> **WHAT YOU HAVE TO DO**
Output range, inclusive: from the line containing "Open and free" to the line containing "- Escola DNC". Restate those lines from the data below word for word and only those.

---

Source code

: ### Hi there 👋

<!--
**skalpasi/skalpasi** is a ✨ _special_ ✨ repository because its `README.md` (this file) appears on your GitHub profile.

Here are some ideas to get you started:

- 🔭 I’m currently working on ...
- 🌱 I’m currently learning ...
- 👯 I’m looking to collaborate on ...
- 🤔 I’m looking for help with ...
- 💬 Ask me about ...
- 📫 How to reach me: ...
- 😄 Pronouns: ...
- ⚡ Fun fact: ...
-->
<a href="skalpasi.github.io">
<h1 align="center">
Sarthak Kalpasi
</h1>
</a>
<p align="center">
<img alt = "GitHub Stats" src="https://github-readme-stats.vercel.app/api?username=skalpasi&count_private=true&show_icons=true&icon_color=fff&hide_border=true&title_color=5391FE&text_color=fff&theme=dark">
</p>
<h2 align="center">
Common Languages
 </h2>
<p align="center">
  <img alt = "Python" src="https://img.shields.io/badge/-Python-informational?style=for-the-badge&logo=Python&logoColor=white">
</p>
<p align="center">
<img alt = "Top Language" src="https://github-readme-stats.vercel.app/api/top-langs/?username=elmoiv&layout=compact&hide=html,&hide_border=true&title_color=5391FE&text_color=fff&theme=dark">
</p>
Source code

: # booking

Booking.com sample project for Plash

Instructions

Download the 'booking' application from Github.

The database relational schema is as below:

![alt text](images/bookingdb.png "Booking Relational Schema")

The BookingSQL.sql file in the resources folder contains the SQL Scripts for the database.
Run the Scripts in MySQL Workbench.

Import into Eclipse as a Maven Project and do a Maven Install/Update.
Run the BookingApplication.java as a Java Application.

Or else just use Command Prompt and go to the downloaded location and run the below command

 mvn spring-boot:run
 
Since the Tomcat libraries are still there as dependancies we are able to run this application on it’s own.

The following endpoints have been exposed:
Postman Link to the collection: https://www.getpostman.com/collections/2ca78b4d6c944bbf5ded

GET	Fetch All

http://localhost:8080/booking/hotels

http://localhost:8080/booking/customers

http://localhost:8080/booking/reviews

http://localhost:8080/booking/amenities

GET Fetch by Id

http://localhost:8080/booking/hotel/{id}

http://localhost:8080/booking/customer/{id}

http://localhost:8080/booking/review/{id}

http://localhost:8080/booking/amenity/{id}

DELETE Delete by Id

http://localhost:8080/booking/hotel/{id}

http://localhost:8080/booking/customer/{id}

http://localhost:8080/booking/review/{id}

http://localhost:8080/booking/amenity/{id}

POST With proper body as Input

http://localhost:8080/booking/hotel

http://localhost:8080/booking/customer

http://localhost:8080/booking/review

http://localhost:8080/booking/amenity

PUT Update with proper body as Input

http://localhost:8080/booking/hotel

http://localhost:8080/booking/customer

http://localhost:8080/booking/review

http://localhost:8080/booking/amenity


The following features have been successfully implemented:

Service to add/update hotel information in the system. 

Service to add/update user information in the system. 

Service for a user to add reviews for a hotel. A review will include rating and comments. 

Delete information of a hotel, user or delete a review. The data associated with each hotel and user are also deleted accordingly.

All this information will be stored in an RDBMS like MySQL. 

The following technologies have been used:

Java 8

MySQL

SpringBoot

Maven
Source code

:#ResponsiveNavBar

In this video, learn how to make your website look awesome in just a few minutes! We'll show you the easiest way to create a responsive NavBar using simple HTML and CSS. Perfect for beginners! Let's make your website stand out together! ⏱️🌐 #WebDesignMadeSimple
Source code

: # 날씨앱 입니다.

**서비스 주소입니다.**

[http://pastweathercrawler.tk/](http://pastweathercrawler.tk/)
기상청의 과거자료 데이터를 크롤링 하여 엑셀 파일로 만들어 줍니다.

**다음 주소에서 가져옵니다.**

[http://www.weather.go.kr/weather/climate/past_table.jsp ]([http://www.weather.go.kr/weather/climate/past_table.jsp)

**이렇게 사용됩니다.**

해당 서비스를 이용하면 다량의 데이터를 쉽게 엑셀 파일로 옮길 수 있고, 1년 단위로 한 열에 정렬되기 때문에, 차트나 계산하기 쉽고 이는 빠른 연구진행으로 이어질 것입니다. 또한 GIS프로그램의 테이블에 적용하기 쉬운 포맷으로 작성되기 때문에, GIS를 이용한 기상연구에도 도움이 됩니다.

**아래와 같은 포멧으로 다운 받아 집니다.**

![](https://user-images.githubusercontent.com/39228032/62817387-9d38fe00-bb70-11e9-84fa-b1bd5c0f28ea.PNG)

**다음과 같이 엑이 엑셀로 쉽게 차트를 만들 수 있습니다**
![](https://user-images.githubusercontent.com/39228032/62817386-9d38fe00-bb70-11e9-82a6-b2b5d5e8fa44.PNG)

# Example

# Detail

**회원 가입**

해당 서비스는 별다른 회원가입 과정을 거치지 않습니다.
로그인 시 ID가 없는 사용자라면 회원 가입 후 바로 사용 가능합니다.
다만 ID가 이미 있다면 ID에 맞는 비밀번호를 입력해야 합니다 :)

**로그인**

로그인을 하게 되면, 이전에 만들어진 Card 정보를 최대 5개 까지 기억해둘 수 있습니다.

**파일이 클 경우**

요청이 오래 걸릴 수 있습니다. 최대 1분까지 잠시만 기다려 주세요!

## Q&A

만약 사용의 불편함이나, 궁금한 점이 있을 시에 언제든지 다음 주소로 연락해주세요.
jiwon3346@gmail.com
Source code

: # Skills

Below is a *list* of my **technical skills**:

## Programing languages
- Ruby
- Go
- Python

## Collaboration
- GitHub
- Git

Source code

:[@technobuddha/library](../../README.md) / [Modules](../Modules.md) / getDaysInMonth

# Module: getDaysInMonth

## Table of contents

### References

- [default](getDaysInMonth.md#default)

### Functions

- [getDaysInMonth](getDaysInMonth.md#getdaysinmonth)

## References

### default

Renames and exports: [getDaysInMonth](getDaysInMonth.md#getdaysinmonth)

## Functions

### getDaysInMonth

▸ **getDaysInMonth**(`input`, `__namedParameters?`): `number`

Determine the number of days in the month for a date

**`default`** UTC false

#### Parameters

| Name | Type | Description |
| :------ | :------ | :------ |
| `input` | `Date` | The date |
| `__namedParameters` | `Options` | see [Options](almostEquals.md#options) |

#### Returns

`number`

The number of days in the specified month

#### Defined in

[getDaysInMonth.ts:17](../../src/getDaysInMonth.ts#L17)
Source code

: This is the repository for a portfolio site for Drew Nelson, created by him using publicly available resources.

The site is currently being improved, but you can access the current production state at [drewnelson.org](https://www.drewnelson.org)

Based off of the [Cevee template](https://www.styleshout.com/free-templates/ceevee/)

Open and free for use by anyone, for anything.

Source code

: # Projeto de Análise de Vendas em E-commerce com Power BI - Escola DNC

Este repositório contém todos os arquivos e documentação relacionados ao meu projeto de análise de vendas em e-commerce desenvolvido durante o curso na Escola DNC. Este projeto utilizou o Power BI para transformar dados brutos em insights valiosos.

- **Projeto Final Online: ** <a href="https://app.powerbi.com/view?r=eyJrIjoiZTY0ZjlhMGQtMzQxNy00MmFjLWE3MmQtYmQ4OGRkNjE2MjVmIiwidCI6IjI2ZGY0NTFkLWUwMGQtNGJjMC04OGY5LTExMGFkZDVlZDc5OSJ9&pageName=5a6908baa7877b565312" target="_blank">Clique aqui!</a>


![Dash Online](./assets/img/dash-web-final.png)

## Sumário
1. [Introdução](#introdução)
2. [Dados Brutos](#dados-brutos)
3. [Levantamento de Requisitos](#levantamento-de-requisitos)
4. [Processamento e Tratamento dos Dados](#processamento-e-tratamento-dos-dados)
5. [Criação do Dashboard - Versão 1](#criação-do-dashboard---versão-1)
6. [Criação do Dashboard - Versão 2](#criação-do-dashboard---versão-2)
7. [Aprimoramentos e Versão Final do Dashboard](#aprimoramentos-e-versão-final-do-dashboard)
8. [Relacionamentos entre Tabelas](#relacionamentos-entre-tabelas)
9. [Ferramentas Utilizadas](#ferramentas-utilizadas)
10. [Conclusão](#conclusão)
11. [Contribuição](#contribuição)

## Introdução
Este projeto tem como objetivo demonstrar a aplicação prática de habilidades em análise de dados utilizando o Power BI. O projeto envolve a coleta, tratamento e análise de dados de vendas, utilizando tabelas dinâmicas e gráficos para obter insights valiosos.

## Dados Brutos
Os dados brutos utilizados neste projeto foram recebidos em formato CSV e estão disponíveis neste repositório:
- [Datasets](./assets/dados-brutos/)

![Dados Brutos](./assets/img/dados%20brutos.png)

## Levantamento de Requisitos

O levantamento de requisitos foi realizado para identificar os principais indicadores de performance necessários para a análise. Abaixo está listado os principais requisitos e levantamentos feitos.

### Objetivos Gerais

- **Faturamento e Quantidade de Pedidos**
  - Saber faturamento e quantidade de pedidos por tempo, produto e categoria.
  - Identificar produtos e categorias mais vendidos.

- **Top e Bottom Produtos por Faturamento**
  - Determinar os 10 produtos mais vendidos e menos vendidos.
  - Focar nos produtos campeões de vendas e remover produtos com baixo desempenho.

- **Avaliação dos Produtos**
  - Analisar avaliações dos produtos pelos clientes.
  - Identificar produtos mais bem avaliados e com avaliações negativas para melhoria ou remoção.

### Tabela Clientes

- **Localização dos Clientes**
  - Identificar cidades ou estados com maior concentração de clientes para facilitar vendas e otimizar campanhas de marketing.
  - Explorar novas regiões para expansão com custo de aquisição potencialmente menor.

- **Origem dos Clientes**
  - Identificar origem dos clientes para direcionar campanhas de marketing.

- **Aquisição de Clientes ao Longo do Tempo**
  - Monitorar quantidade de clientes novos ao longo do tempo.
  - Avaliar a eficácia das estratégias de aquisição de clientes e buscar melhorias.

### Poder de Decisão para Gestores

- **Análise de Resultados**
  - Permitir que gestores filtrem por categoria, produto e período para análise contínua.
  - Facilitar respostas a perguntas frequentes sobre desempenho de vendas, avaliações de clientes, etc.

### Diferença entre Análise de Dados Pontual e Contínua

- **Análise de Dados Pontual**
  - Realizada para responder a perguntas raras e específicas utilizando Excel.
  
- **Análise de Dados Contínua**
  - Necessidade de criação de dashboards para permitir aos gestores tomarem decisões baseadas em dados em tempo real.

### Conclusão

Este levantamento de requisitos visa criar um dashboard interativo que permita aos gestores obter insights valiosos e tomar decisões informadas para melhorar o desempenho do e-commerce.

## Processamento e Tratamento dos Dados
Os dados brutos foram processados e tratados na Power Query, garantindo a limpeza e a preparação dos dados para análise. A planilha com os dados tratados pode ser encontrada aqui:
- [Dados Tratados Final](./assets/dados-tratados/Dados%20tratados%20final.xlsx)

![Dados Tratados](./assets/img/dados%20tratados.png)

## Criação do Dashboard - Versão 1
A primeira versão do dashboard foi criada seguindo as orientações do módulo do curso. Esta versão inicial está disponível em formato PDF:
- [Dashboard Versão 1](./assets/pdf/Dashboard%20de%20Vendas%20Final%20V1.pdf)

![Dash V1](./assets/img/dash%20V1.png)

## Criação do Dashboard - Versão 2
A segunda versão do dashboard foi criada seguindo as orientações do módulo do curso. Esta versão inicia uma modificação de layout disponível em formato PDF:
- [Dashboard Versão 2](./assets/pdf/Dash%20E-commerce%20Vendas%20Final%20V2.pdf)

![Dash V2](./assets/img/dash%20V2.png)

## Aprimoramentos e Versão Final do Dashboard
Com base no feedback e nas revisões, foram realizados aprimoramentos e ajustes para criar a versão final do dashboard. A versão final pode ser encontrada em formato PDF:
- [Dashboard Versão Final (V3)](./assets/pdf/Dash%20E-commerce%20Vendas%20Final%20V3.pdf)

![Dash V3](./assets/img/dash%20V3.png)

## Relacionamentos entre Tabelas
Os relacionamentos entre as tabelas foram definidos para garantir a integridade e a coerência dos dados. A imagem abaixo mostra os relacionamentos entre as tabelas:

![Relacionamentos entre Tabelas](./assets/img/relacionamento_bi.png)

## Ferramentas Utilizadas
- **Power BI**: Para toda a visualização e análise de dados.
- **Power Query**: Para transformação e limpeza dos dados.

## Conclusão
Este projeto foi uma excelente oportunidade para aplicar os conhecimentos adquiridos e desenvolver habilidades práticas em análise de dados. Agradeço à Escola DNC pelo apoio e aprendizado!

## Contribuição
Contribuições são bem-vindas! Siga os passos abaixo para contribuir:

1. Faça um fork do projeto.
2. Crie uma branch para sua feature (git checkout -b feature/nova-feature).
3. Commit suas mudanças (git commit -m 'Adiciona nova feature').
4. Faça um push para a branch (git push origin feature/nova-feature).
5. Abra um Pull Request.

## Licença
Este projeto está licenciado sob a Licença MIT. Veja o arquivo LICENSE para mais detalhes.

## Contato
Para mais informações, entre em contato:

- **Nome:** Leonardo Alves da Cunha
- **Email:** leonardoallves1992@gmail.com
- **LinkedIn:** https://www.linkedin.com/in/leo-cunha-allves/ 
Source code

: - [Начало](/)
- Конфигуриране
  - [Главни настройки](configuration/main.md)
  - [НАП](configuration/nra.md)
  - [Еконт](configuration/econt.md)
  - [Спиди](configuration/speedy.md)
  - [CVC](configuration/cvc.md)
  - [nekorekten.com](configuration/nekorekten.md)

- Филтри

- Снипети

---

> **COMPLETED EXERCISE**
Open and free for use by anyone, for anything.

Source code

: # Projeto de Análise de Vendas em E-commerce com Power BI - Escola DNC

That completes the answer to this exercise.